[Stored data entries]
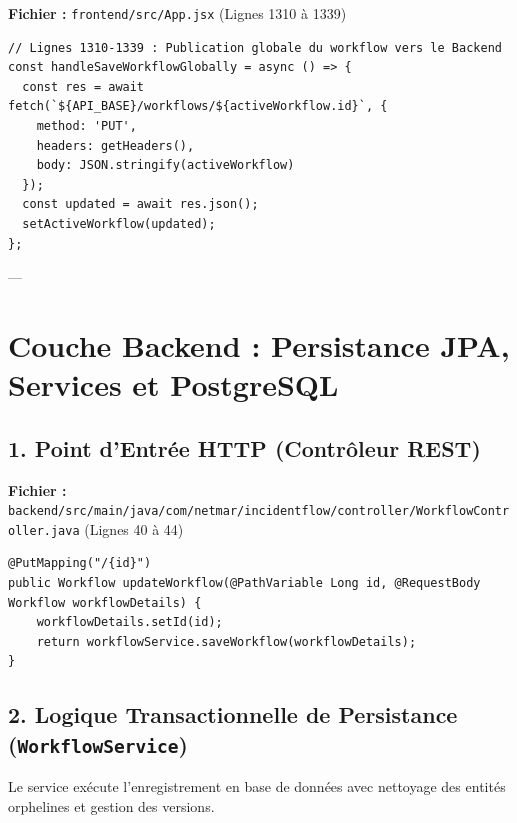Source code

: \documentclass[11pt,a4paper]{article}
\begin{document}
\begin{codebox}[title=Localisation dans le Code :]
\textbf{Fichier :} \small\texttt{frontend/src/App.jsx} (Lignes 1310 à 1339)
\end{codebox}

\begin{lstlisting}[language=CustomJava, caption={Envoi HTTP PUT vers l'API Backend dans App.jsx}]
// Lignes 1310-1339 : Publication globale du workflow vers le Backend
const handleSaveWorkflowGlobally = async () => {
  const res = await fetch(`${API_BASE}/workflows/${activeWorkflow.id}`, {
    method: 'PUT',
    headers: getHeaders(),
    body: JSON.stringify(activeWorkflow)
  });
  const updated = await res.json();
  setActiveWorkflow(updated);
};
\end{lstlisting}

---

\section{Couche Backend : Persistance JPA, Services et PostgreSQL}

\subsection{1. Point d'Entrée HTTP (Contrôleur REST)}

\begin{codebox}[title=Localisation dans le Code :]
\textbf{Fichier :} \small\texttt{backend/src/main/java/com/netmar/incidentflow/controller/WorkflowController.java} (Lignes 40 à 44)
\end{codebox}

\begin{lstlisting}[language=CustomJava, caption={Endpoint PUT d'enregistrement dans WorkflowController.java}]
@PutMapping("/{id}")
public Workflow updateWorkflow(@PathVariable Long id, @RequestBody Workflow workflowDetails) {
    workflowDetails.setId(id);
    return workflowService.saveWorkflow(workflowDetails);
}
\end{lstlisting}

\subsection{2. Logique Transactionnelle de Persistance (\texttt{WorkflowService})}
Le service exécute l'enregistrement en base de données avec nettoyage des entités orphelines et gestion des versions.
\end{document}
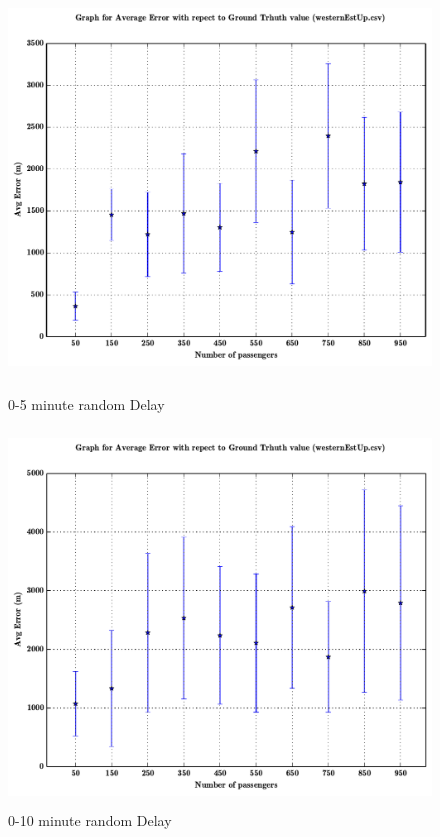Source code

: \documentclass[a4paper,12pt]{report}
\begin{document}
\begin{figure}[h!]

\centering
\includegraphics[height=10cm,width=17cm]{04_5minDelay.pdf}
\caption{0-5 minute random Delay}

\centering
\includegraphics[height=10cm,width=17cm]{05_10minDelay.pdf}
\caption{0-10 minute random Delay}
\end{figure}
\end{document}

_Task item_:
Each entry above is to be duplicated exactly, and its pictures omitted.

_Result of this exercise_:
Source code

: \documentclass[11pt,a4paper]{article}
\begin{document}
\begin{codebox}[title=Localisation dans le Code :]
\textbf{Fichier :} \small\texttt{frontend/src/App.jsx} (Lignes 1310 à 1339)
\end{codebox}

\begin{lstlisting}[language=CustomJava, caption={Envoi HTTP PUT vers l'API Backend dans App.jsx}]
// Lignes 1310-1339 : Publication globale du workflow vers le Backend
const handleSaveWorkflowGlobally = async () => {
  const res = await fetch(`${API_BASE}/workflows/${activeWorkflow.id}`, {
    method: 'PUT',
    headers: getHeaders(),
    body: JSON.stringify(activeWorkflow)
  });
  const updated = await res.json();
  setActiveWorkflow(updated);
};
\end{lstlisting}

---

\section{Couche Backend : Persistance JPA, Services et PostgreSQL}

\subsection{1. Point d'Entrée HTTP (Contrôleur REST)}

\begin{codebox}[title=Localisation dans le Code :]
\textbf{Fichier :} \small\texttt{backend/src/main/java/com/netmar/incidentflow/controller/WorkflowController.java} (Lignes 40 à 44)
\end{codebox}

\begin{lstlisting}[language=CustomJava, caption={Endpoint PUT d'enregistrement dans WorkflowController.java}]
@PutMapping("/{id}")
public Workflow updateWorkflow(@PathVariable Long id, @RequestBody Workflow workflowDetails) {
    workflowDetails.setId(id);
    return workflowService.saveWorkflow(workflowDetails);
}
\end{lstlisting}

\subsection{2. Logique Transactionnelle de Persistance (\texttt{WorkflowService})}
Le service exécute l'enregistrement en base de données avec nettoyage des entités orphelines et gestion des versions.
\end{document}
Source code

: \documentclass[a4paper,12pt]{report}
\begin{document}
\begin{figure}[h!]

\centering
\includegraphics[height=10cm,width=17cm]{04_5minDelay.pdf}
\caption{0-5 minute random Delay}

\centering
\includegraphics[height=10cm,width=17cm]{05_10minDelay.pdf}
\caption{0-10 minute random Delay}
\end{figure}
\end{document}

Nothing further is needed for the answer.